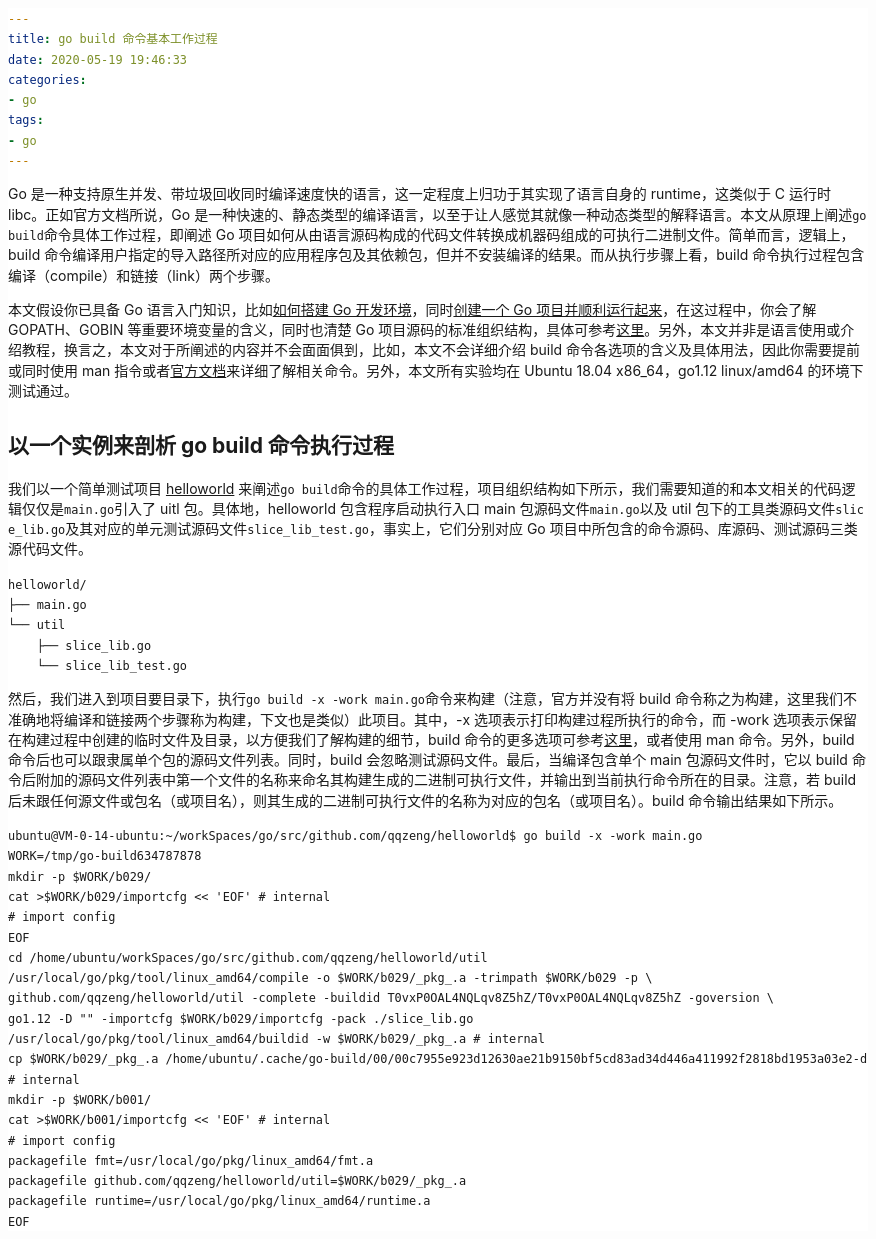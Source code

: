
 ```yaml
---
title: go build 命令基本工作过程
date: 2020-05-19 19:46:33
categories:
- go
tags:
- go
---
```


Go 是一种支持原生并发、带垃圾回收同时编译速度快的语言，这一定程度上归功于其实现了语言自身的 runtime，这类似于 C 运行时 libc。正如官方文档所说，Go 是一种快速的、静态类型的编译语言，以至于让人感觉其就像一种动态类型的解释语言。本文从原理上阐述`go build`命令具体工作过程，即阐述 Go 项目如何从由语言源码构成的代码文件转换成机器码组成的可执行二进制文件。简单而言，逻辑上，build 命令编译用户指定的导入路径所对应的应用程序包及其依赖包，但并不安装编译的结果。而从执行步骤上看，build 命令执行过程包含编译（compile）和链接（link）两个步骤。



本文假设你已具备 Go 语言入门知识，比如[如何搭建 Go 开发环境](https://golang.org/doc/install)，同时[创建一个 Go 项目并顺利运行起来](https://www.digitalocean.com/community/tutorials/how-to-install-go-and-set-up-a-local-programming-environment-on-ubuntu-18-04)，在这过程中，你会了解 GOPATH、GOBIN 等重要环境变量的含义，同时也清楚 Go 项目源码的标准组织结构，具体可参考[这里](https://golang.org/doc/gopath_code.html)。另外，本文并非是语言使用或介绍教程，换言之，本文对于所阐述的内容并不会面面俱到，比如，本文不会详细介绍 build 命令各选项的含义及具体用法，因此你需要提前或同时使用 man 指令或者[官方文档](https://golang.org/cmd/go/)来详细了解相关命令。另外，本文所有实验均在 Ubuntu 18.04 x86_64，go1.12 linux/amd64 的环境下测试通过。

## 以一个实例来剖析 go build 命令执行过程

我们以一个简单测试项目 [helloworld](https://github.com/qqzeng/go-code-snippet/tree/master/helloworld) 来阐述`go build`命令的具体工作过程，项目组织结构如下所示，我们需要知道的和本文相关的代码逻辑仅仅是`main.go`引入了 uitl 包。具体地，helloworld 包含程序启动执行入口 main 包源码文件`main.go`以及 util 包下的工具类源码文件`slice_lib.go`及其对应的单元测试源码文件`slice_lib_test.go`，事实上，它们分别对应 Go 项目中所包含的命令源码、库源码、测试源码三类源代码文件。

```shell
helloworld/
├── main.go
└── util
    ├── slice_lib.go
    └── slice_lib_test.go
```

然后，我们进入到项目要目录下，执行`go build -x -work main.go`命令来构建（注意，官方并没有将 build 命令称之为构建，这里我们不准确地将编译和链接两个步骤称为构建，下文也是类似）此项目。其中，-x 选项表示打印构建过程所执行的命令，而 -work 选项表示保留在构建过程中创建的临时文件及目录，以方便我们了解构建的细节，build 命令的更多选项可参考[这里](https://golang.org/cmd/go/#hdr-Compile_packages_and_dependencies)，或者使用 man 命令。另外，build 命令后也可以跟隶属单个包的源码文件列表。同时，build 会忽略测试源码文件。最后，当编译包含单个 main 包源码文件时，它以 build 命令后附加的源码文件列表中第一个文件的名称来命名其构建生成的二进制可执行文件，并输出到当前执行命令所在的目录。注意，若 build 后未跟任何源文件或包名（或项目名），则其生成的二进制可执行文件的名称为对应的包名（或项目名）。build 命令输出结果如下所示。

```shell
ubuntu@VM-0-14-ubuntu:~/workSpaces/go/src/github.com/qqzeng/helloworld$ go build -x -work main.go
WORK=/tmp/go-build634787878
mkdir -p $WORK/b029/
cat >$WORK/b029/importcfg << 'EOF' # internal
# import config
EOF
cd /home/ubuntu/workSpaces/go/src/github.com/qqzeng/helloworld/util
/usr/local/go/pkg/tool/linux_amd64/compile -o $WORK/b029/_pkg_.a -trimpath $WORK/b029 -p \
github.com/qqzeng/helloworld/util -complete -buildid T0vxP0OAL4NQLqv8Z5hZ/T0vxP0OAL4NQLqv8Z5hZ -goversion \
go1.12 -D "" -importcfg $WORK/b029/importcfg -pack ./slice_lib.go
/usr/local/go/pkg/tool/linux_amd64/buildid -w $WORK/b029/_pkg_.a # internal
cp $WORK/b029/_pkg_.a /home/ubuntu/.cache/go-build/00/00c7955e923d12630ae21b9150bf5cd83ad34d446a411992f2818bd1953a03e2-d # internal
mkdir -p $WORK/b001/
cat >$WORK/b001/importcfg << 'EOF' # internal
# import config
packagefile fmt=/usr/local/go/pkg/linux_amd64/fmt.a
packagefile github.com/qqzeng/helloworld/util=$WORK/b029/_pkg_.a
packagefile runtime=/usr/local/go/pkg/linux_amd64/runtime.a
EOF
```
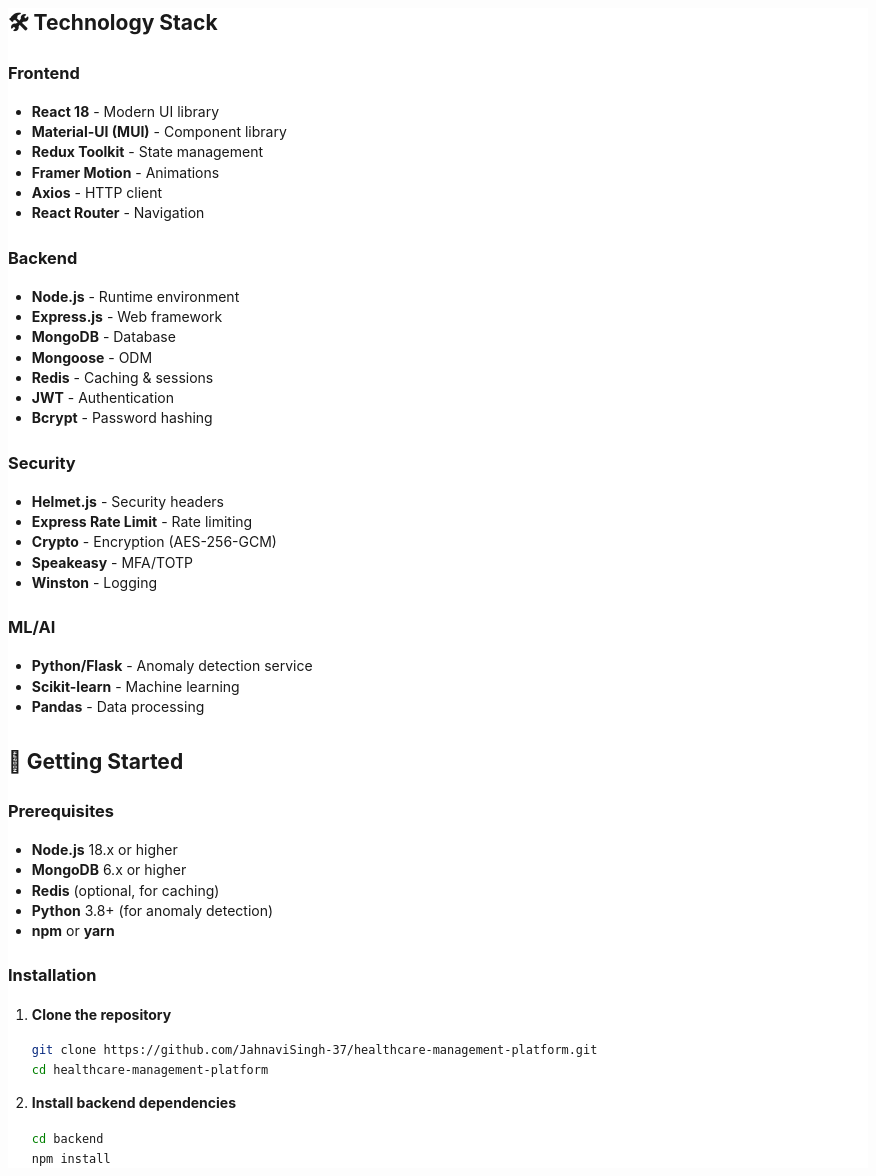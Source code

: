 ## 🛠️ Technology Stack

### Frontend
- **React 18** - Modern UI library
- **Material-UI (MUI)** - Component library
- **Redux Toolkit** - State management
- **Framer Motion** - Animations
- **Axios** - HTTP client
- **React Router** - Navigation

### Backend
- **Node.js** - Runtime environment
- **Express.js** - Web framework
- **MongoDB** - Database
- **Mongoose** - ODM
- **Redis** - Caching & sessions
- **JWT** - Authentication
- **Bcrypt** - Password hashing

### Security
- **Helmet.js** - Security headers
- **Express Rate Limit** - Rate limiting
- **Crypto** - Encryption (AES-256-GCM)
- **Speakeasy** - MFA/TOTP
- **Winston** - Logging

### ML/AI
- **Python/Flask** - Anomaly detection service
- **Scikit-learn** - Machine learning
- **Pandas** - Data processing

## 🚀 Getting Started

### Prerequisites

- **Node.js** 18.x or higher
- **MongoDB** 6.x or higher
- **Redis** (optional, for caching)
- **Python** 3.8+ (for anomaly detection)
- **npm** or **yarn**

### Installation

1. **Clone the repository**
   ```bash
   git clone https://github.com/JahnaviSingh-37/healthcare-management-platform.git
   cd healthcare-management-platform
   ```

2. **Install backend dependencies**
   ```bash
   cd backend
   npm install
   ```
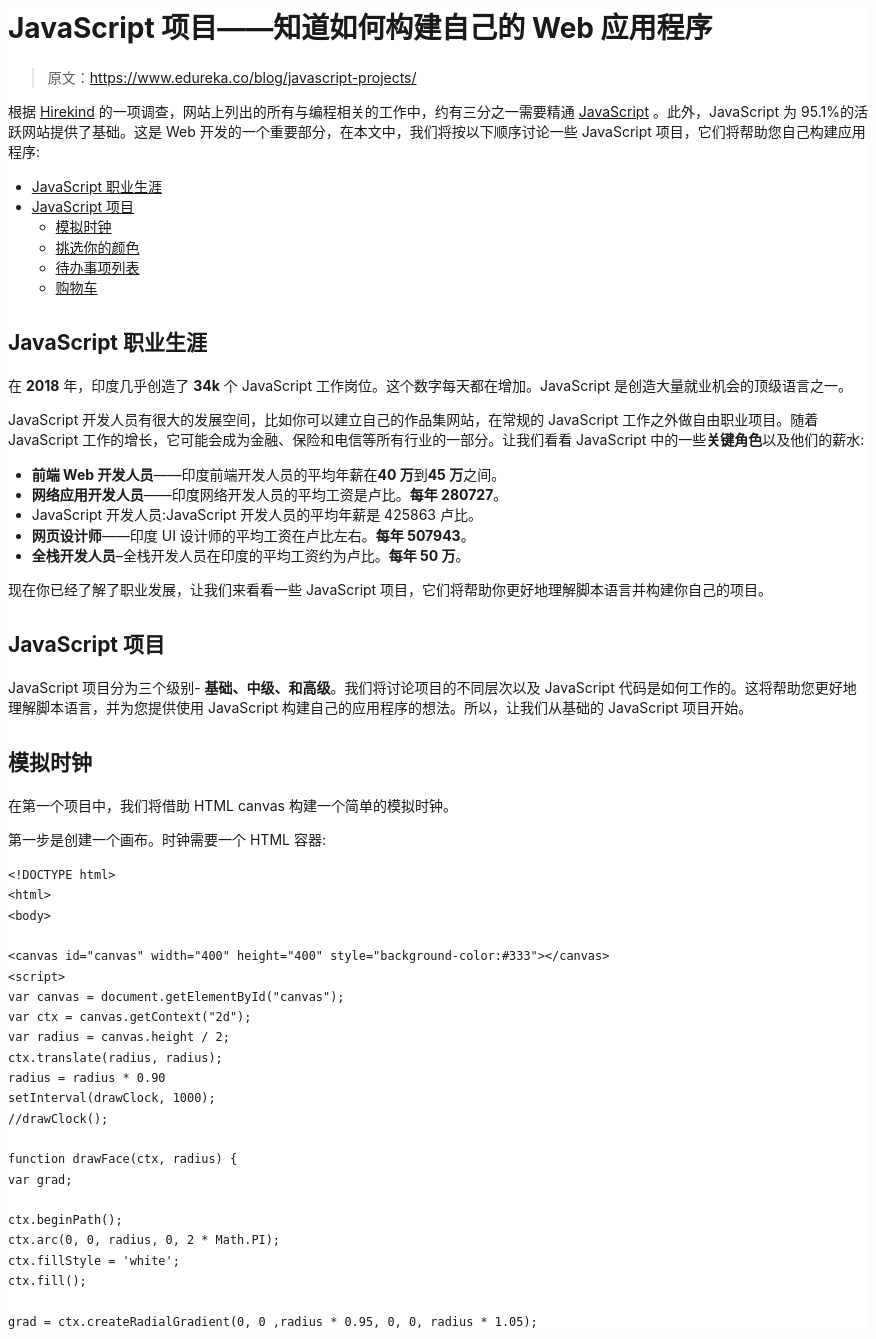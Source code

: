 # JavaScript 项目——知道如何构建自己的 Web 应用程序

> 原文：<https://www.edureka.co/blog/javascript-projects/>

根据 [Hirekind](http://www.hirekind.io/) 的一项调查，网站上列出的所有与编程相关的工作中，约有三分之一需要精通 [JavaScript](https://www.edureka.co/javascript-jquery-training) 。此外，JavaScript 为 95.1%的活跃网站提供了基础。这是 Web 开发的一个重要部分，在本文中，我们将按以下顺序讨论一些 JavaScript 项目，它们将帮助您自己构建应用程序:

*   [JavaScript 职业生涯](#javascriptcareer)
*   [JavaScript 项目](#javascriptprojects)
    *   [模拟时钟](#analogclock)
    *   [挑选你的颜色](#pickcolor)
    *   [待办事项列表](#todolist)
    *   [购物车](#shoppingcart)

## **JavaScript 职业生涯**

在 **2018** 年，印度几乎创造了 **34k** 个 JavaScript 工作岗位。这个数字每天都在增加。JavaScript 是创造大量就业机会的顶级语言之一。

JavaScript 开发人员有很大的发展空间，比如你可以建立自己的作品集网站，在常规的 JavaScript 工作之外做自由职业项目。随着 JavaScript 工作的增长，它可能会成为金融、保险和电信等所有行业的一部分。让我们看看 JavaScript 中的一些**关键角色**以及他们的薪水:

*   **前端 Web 开发人员**——印度前端开发人员的平均年薪在**40 万**到**45 万**之间。
*   **网络应用开发人员**——印度网络开发人员的平均工资是卢比。**每年 280727**。
*   JavaScript 开发人员:JavaScript 开发人员的平均年薪是 425863 卢比。
*   **网页设计师**——印度 UI 设计师的平均工资在卢比左右。**每年 507943**。
*   **全栈开发人员**–全栈开发人员在印度的平均工资约为卢比。**每年 50 万**。

现在你已经了解了职业发展，让我们来看看一些 JavaScript 项目，它们将帮助你更好地理解脚本语言并构建你自己的项目。

## **JavaScript 项目**

JavaScript 项目分为三个级别- **基础、中级、**和**高级**。我们将讨论项目的不同层次以及 JavaScript 代码是如何工作的。这将帮助您更好地理解脚本语言，并为您提供使用 JavaScript 构建自己的应用程序的想法。所以，让我们从基础的 JavaScript 项目开始。

## **模拟时钟**

在第一个项目中，我们将借助 HTML canvas 构建一个简单的模拟时钟。

第一步是创建一个画布。时钟需要一个 HTML 容器:

```
<!DOCTYPE html>
<html>
<body>

<canvas id="canvas" width="400" height="400" style="background-color:#333"></canvas>
<script>
var canvas = document.getElementById("canvas");
var ctx = canvas.getContext("2d");
var radius = canvas.height / 2;
ctx.translate(radius, radius);
radius = radius * 0.90
setInterval(drawClock, 1000);
//drawClock();

function drawFace(ctx, radius) {
var grad;

ctx.beginPath();
ctx.arc(0, 0, radius, 0, 2 * Math.PI);
ctx.fillStyle = 'white';
ctx.fill();

grad = ctx.createRadialGradient(0, 0 ,radius * 0.95, 0, 0, radius * 1.05);
```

═══

» What this task involves
In the entries above, find each line that has the word "library". Copy it.

» Result for this exercise
- **React 18** - Modern UI library
- **Material-UI (MUI)** - Component library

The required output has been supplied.